**Firstly grabbing our filtered dataset according to mappings**

In [1]:
# loading in our raw data
raw = spark.read.options(header=True,inferSchema=True).csv('airplane_raw')


# only selecting columns which we need
# also, we do not want flights which were cancelled (only valid flights or delays)
filtered_raw = raw.where(raw.Cancelled == 0).select('Year','Month','DayofMonth','Origin','Dest',\
                                                       'ArrDelay','DepDelay','ActualElapsedTime','Distance')
print(raw.printSchema())
#filtered_raw = filtered_raw.repartition(15)
# Got 116684126 records
#print(filtered_raw.count())

root
 |-- Year: integer (nullable = true)
 |-- Month: integer (nullable = true)
 |-- DayofMonth: integer (nullable = true)
 |-- DayOfWeek: integer (nullable = true)
 |-- DepTime: string (nullable = true)
 |-- CRSDepTime: integer (nullable = true)
 |-- ArrTime: string (nullable = true)
 |-- CRSArrTime: integer (nullable = true)
 |-- UniqueCarrier: string (nullable = true)
 |-- FlightNum: integer (nullable = true)
 |-- TailNum: string (nullable = true)
 |-- ActualElapsedTime: string (nullable = true)
 |-- CRSElapsedTime: string (nullable = true)
 |-- AirTime: string (nullable = true)
 |-- ArrDelay: string (nullable = true)
 |-- DepDelay: string (nullable = true)
 |-- Origin: string (nullable = true)
 |-- Dest: string (nullable = true)
 |-- Distance: string (nullable = true)
 |-- TaxiIn: string (nullable = true)
 |-- TaxiOut: string (nullable = true)
 |-- Cancelled: integer (nullable = true)
 |-- CancellationCode: string (nullable = true)
 |-- Diverted: integer (nullable = true)
 |-- Carr

In [2]:
# joining latitude and longitude values to the dataset
airport_metadata = spark.read.options(header=True,inferSchema=True).csv('./airplane_raw/metadata/airports.csv')
print(airport_metadata.printSchema())

filtered_raw = filtered_raw.join(airport_metadata.select('iata','lat','long')\
                             .withColumnRenamed('iata','Origin')\
                             .withColumnRenamed('lat','origin_lat')\
                             .withColumnRenamed('long','origin_long'), ['Origin'])
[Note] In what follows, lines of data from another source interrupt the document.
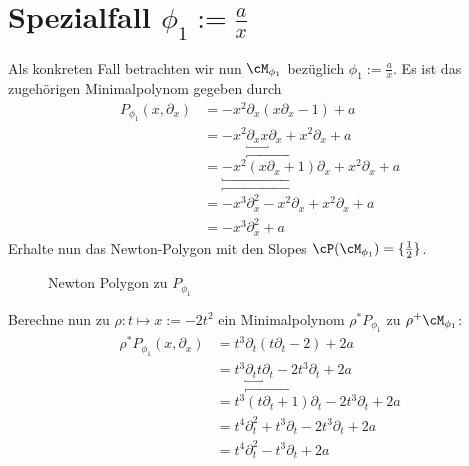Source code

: \section{Spezialfall $\phi_1:=\frac{a}{x}$}
Als konkreten Fall betrachten wir nun $\cM_{\phi_1}$ bezüglich
$\phi_1:=\frac{a}{x}$. Es ist das zugehörigen Minimalpolynom gegeben durch
\begin{align*}
P_{\phi_1}(x,\partial_x) &=-x^2\partial_x (x\partial_x-1)+a
\\&=-x^2\underbracket{\partial_xx}\partial_x+x^2\partial_x+a
\\&=\underbracket{-x^2\overbracket{(x\partial_x+1)}\partial_x} + x^2\partial_x
  + a
\\&=\overbracket{-x^3\partial_x^2 - x^2\partial_x}+x^2\partial_x+a
\\&=-x^3\partial_x^2+a
\end{align*}
Erhalte nun das Newton-Polygon mit den Slopes
$\cP(\cM_{\phi_1})=\{\frac{1}{2}\}$.
\begin{figure}[H] %
\begin{center}
\end{center}
\caption{Newton Polygon zu $P_{\phi_1}$}
\end{figure}
Berechne nun zu $\rho:t\mapsto x:=-2t^2$ ein Minimalpolynom $\rho^*P_{\phi_1}$
zu $\rho^+\cM_{\phi_1}$:
\begin{align*}
\rho^*P_{\phi_1}(x,\partial_x)
  &=t^{3}\partial_t(t\partial_t-2)+2a\\
  &=t^{3}\underbracket{\partial_tt}\partial_t-2t^{3}\partial_t+2a\\
  &=t^{3}\overbracket{(t\partial_t+1)}\partial_t-2t^{3}\partial_t+2a\\
  &=t^{4}\partial_t^2+t^{3}\partial_t-2t^{3}\partial_t+2a\\
  &=t^{4}\partial_t^2-t^{3}\partial_t+2a
\end{align*}
\iffalse
  \begin{comment}
  \begin{align*}
  \rho^*P_{\phi_1}(x,\partial_x)
    &=-\frac{1}{2}t^{3}\partial_t
      (\frac{1}{2}t\partial_t-1)+a\\
    &=-\frac{1}{4}t^{3}\underbracket{\partial_tt}\partial_t
      +\frac{1}{2}t^{3}\partial_t+a\\
    &=-\frac{1}{4}t^{3}\overbracket{(t\partial_t+1)}\partial_t
      +\frac{1}{2}t^{3}\partial_t+a\\
    &=-\frac{1}{4}t^{4}\partial_t^2
      \underbracket{-\frac{1}{4}t^{3}\partial_t+\frac{1}{2}t^{3}\partial_t}+a\\
    &=-\frac{1}{4}t^{4}\partial_t^2
      \overbracket{+\frac{1}{4}t^{3}\partial_t}+a
  \end{align*}
  \end{comment}

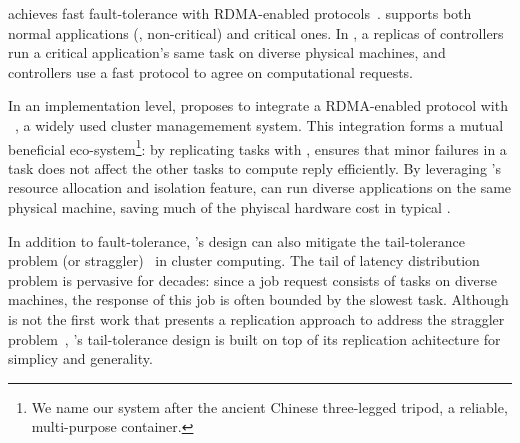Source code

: \xxx achieves fast fault-tolerance with RDMA-enabled 
\paxos protocols~\cite{dare:hpdc15,falcon:github}. \xxx supports both normal 
applications (\ie, non-critical) and critical ones. In \xxx, a replicas of 
controllers run a critical application's same task on diverse physical 
machines, and controllers use a fast \paxos protocol to agree on computational 
requests. 

In an implementation level, \xxx proposes to integrate a RDMA-enabled \paxos 
protocol with \mesos~\cite{mesos}, a widely used cluster managemement system. 
This integration forms a mutual beneficial eco-system\footnote{We name our 
system after the ancient Chinese three-legged tripod, a reliable, multi-purpose 
container.}: by replicating tasks with \paxos, \xxx ensures that minor failures 
in a task does not affect the other tasks to compute reply efficiently. By 
leveraging \mesos's resource allocation and isolation feature, \xxx can run 
diverse applications on the same physical machine, saving much of the phyiscal 
hardware cost in typical \paxos.




In addition to fault-tolerance, \xxx's design can also mitigate the 
tail-tolerance problem (or straggler)~\cite{tail:scale} in cluster computing. 
The tail of latency distribution problem is pervasive for decades: since a 
job request consists of tasks on diverse machines, the response of this 
job is often bounded by the slowest task. Although \xxx is not the first work 
that presents a replication approach to address the straggler 
problem~\cite{dolly:nsdi13}, \xxx's tail-tolerance design is built on top of its 
\paxos replication achitecture for simplicy and generality.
filtered_raw = filtered_raw.join(airport_metadata.select('iata','lat','long')\
                             .withColumnRenamed('iata','Dest')\
                             .withColumnRenamed('lat','dest_lat')\
                             .withColumnRenamed('long','dest_long'), ['Dest'])

print(filtered_raw.printSchema())

root
 |-- iata: string (nullable = true)
 |-- airport: string (nullable = true)
 |-- city: string (nullable = true)
 |-- state: string (nullable = true)
 |-- country: string (nullable = true)
 |-- lat: double (nullable = true)
 |-- long: double (nullable = true)

None
root
 |-- Dest: string (nullable = true)
 |-- Origin: string (nullable = true)
 |-- Year: integer (nullable = true)
 |-- Month: integer (nullable = true)
 |-- DayofMonth: integer (nullable = true)
 |-- ArrDelay: string (nullable = true)
 |-- DepDelay: string (nullable = true)
 |-- ActualElapsedTime: string (nullable = true)
 |-- Distance: string (nullable = true)
 |-- origin_lat: double (nullable = true)
 |-- origin_long: double (nullable = true)
 |-- dest_lat: double (nullable = true)
 |-- dest_long: double (nullable = true)

None


In [3]:
# loading or mapping from (year,month,day,airport) to id
airport_date_to_id_mapping = spark.read.parquet('./airport_date_to_id_mapping')
print(airport_date_to_id_mapping.printSchema())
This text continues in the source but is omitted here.